Même les économistes traditionnels l’admettent en reconnaissant que le potentiel de croissance des pays de l’OCDE est sur une pente négative, et ne se situe guère au dessus de 1% , c’est à dire bien trop peu compte tenu des gains de productivité pour espérer résorber le chômage ou maintenir le plein emploi, sauf à créer massivement des emplois sous rémunérés et très volatiles comme c’est le cas aux États-Unis depuis quelques années : les chiffres de l’emploi « officiel » y sont flatteurs, mais la plupart des observateurs sérieux estiment le chômage réel et le sous emploi à l’équivalent de plus de 20% de la force de travail des Américains qui ne se sont pas encore résignés à sortir du marché du travail.

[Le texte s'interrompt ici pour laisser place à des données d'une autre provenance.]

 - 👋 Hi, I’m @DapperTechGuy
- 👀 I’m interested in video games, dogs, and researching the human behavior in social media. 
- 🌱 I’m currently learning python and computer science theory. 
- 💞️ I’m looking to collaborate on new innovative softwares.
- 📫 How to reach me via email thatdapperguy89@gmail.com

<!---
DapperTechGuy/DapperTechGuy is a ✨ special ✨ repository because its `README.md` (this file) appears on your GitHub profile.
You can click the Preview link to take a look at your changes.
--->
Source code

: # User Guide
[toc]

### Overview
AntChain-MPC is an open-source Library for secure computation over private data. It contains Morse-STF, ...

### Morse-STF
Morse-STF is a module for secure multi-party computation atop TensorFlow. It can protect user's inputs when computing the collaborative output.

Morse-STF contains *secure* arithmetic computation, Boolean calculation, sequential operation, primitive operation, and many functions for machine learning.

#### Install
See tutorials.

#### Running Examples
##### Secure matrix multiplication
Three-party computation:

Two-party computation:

Quand on cumule ce ralentissement de l’activité avec la baisse du revenu disponible et la fraude fiscale massive des entreprises et des contribuables les plus aisés, il faut une foi de charbonnier pour croire au remboursement des dettes publiques ; cela devrait normalement inciter nos élites pensantes à réfléchir à l’avenir de la fiscalité. Si de plus en plus de gens sortent des circuits marchands, soit parce qu’ils en ont été exclus, soit parce qu’ils ont choisi de le faire à leur rythme plutôt que de se le laisser imposer, la demande en services publics (santé, éducation, sécurité, transports et communications, etc.) ne baissera certainement pas mais elle ne sera plus assez solvable pour que l’on puisse espérer pouvoir financer sa satisfaction sur ressources budgétaires, et encore moins en privatisant : par nature, le privé n’aime pas les pertes ou le bénévolat et ne privatise que les activités financièrement profitables.

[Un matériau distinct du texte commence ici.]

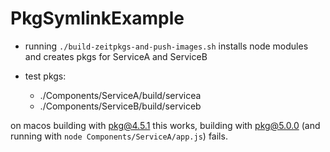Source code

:# PkgSymlinkExample

- running `./build-zeitpkgs-and-push-images.sh` installs node modules and creates pkgs for ServiceA and ServiceB

- test pkgs: 
  - ./Components/ServiceA/build/servicea
  - ./Components/ServiceB/build/serviceb

on macos building with pkg@4.5.1 this works, building with pkg@5.0.0 (and running with `node Components/ServiceA/app.js`) fails.


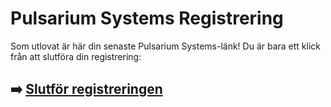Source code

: # Pulsarium Systems Registrering

Som utlovat är här din senaste Pulsarium Systems-länk! Du är bara ett klick från att slutföra din registrering:

## ➡️ [Slutför registreringen](https://tinyurl.com/2ya7fhxk)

La seule solution sera alors de recourir massivement à la notion de communs pour permettre aux contribuables désargentés de contribuer en nature à la vie de la collectivité en échange des services gratuits qu’ils recevront. Certains ne manqueront pas de critiquer ce qu’ils considèreront comme un retour des corvées, mais peut-on faire autrement pour redonner à chacun la possibilité de vivre dignement sans recourir à la mendicité. D’autres diront que le revenu universel de solidarité est « la » solution. C’est oublier un peu vite qu’il faudra aussi le financer, et plus encore, que l’expérience a montré que mettre un prix monétaire sur tout et faire de l’argent la mesure de toute chose n’est pas la meilleure façon de promouvoir une société raisonnablement équitable et stable.

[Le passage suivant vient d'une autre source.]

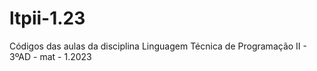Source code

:# ltpii-1.23
Códigos das aulas da disciplina Linguagem Técnica de Programação II - 3ºAD - mat - 1.2023
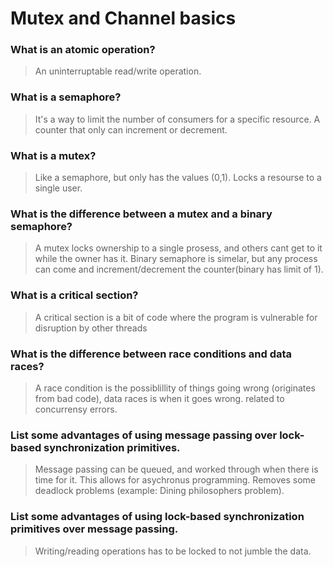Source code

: # Mutex and Channel basics

### What is an atomic operation?
> An uninterruptable read/write operation. 

### What is a semaphore?
> It's a way to limit the number of consumers for a specific resource. A counter that only can increment or decrement.

### What is a mutex?
> Like a semaphore, but only has the values (0,1). Locks a resourse to a single user.

### What is the difference between a mutex and a binary semaphore?
> A mutex locks ownership to a single prosess, and others cant get to it while the owner has it. 
> Binary semaphore is simelar, but any process can come and increment/decrement the counter(binary has limit of 1).

### What is a critical section?
> A critical section is a bit of code where the program is vulnerable for disruption by other threads

### What is the difference between race conditions and data races?
 > A race condition is the possiblillity of things going wrong (originates from bad code), data races is when it goes wrong.
 > related to concurrensy errors.

### List some advantages of using message passing over lock-based synchronization primitives.
> Message passing can be queued, and worked through when there is time for it. This allows for asychronus programming.
> Removes some deadlock problems (example: Dining philosophers problem).

### List some advantages of using lock-based synchronization primitives over message passing.
> Writing/reading operations has to be locked to not jumble the data.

Cette réflexion sur la façon de créer des modes de vie qui exploitent pleinement les possibilités des nouvelles technologies pour permettre de s’affranchir des circuits marchands financiarisés à l’extrême est sans doute la meilleure façon de sortir de l’impasse dans laquelle nous a conduit le néolibéralisme globalisant. Elle a déjà commencé sous de multiples formes et dans de nombreux cercles, mais gagnerait sans doute beaucoup à une mise en commun plus systématique qui donnerait tout son sens au beau slogan des premiers écologistes : penser global, agir local.